# Кто видел такое?



## Игорь Зинчук (20 Июл 2006)

Случай из практики....


----------



## Helen (21 Июл 2006)

*Кто видел такое :-0?*

Я такое вижу впервые!
Но все же попрошу прокомментировать... подробней, если можно.


----------



## Игорь Зинчук (24 Июл 2006)

*Кто видел такое :-0?*

Травма в детстве, много лет назад. Сейчас конкрисценция с С2 по С6. Из жалоб - только периодическое онемение к руках . В статусе полные ок, представляете?


----------



## Helen (24 Июл 2006)

*Кто видел такое :-0?*

Я думала, - по крайней мере - сразу после катастрофы пациент!


----------



## Анатолий (24 Июл 2006)

*Кто видел такое :-0?*

ДААААааааа!!!
  Это очень  интересно.
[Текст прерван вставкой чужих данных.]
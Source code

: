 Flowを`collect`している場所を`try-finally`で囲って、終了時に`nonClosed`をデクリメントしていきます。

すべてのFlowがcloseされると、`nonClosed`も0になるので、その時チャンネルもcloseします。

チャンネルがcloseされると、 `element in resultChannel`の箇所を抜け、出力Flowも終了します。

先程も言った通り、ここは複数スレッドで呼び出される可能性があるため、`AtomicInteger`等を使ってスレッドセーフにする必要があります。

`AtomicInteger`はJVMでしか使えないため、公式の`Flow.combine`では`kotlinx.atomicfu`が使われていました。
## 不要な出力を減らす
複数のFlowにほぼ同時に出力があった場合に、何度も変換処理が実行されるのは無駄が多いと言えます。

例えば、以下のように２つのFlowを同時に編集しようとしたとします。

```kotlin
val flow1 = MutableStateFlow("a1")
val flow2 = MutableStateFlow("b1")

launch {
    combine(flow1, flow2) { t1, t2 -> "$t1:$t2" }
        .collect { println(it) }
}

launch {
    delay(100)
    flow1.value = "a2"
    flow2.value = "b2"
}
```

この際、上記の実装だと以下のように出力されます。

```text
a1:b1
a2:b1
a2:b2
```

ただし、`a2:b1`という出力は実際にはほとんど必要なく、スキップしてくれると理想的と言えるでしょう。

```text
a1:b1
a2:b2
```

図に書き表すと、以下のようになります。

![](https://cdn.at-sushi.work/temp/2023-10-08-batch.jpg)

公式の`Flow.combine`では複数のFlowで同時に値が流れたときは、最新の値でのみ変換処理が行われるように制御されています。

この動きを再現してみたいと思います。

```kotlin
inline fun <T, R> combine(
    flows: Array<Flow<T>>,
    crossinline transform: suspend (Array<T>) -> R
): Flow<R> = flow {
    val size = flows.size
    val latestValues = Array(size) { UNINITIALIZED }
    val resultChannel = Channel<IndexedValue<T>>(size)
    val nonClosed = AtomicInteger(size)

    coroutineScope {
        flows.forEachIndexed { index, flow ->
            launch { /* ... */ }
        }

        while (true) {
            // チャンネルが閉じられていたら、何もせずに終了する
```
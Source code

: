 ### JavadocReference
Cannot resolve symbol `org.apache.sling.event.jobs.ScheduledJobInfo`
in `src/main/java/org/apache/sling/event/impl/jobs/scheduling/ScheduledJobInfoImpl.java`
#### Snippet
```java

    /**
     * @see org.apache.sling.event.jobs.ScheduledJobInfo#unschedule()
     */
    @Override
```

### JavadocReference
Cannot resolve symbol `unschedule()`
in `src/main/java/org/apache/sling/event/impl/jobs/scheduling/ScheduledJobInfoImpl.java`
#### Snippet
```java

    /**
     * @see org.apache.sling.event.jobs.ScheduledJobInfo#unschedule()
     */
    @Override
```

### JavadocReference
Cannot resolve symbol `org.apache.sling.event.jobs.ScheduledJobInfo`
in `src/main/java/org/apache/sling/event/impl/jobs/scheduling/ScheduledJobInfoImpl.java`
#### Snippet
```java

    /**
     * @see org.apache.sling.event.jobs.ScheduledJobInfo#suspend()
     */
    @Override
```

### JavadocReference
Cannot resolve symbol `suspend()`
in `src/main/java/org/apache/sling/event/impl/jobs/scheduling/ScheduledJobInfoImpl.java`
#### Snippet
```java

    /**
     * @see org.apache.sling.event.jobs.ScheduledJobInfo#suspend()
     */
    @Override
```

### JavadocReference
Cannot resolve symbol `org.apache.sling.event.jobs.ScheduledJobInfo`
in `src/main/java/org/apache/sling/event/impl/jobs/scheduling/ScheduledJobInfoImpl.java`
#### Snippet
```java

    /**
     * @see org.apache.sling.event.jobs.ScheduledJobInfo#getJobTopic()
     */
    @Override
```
Неужели только онемение.


----------



## Игорь Зинчук (25 Июл 2006)

*Кто видел такое :-0?*

Ага... ходит, работает в химчистке


----------



## Анатолий (3 Авг 2006)

*Кто видел такое :-0?*

Это ОТЛИЧНО!
Здоровья этому пациенту!


----------



## Доктор Ступин (28 Ноя 2013)

Доктора, кто видел такое?


----------



## vbl15 (28 Ноя 2013)

Доктор Ступин написал(а):


> Посмотреть вложение 39953 Доктора, кто видел такое?


 
Приятный сюрприз при переднем доступе


----------



## Доктор Ступин (29 Ноя 2013)

Главное, что клиники ни какой, случайная находка.


----------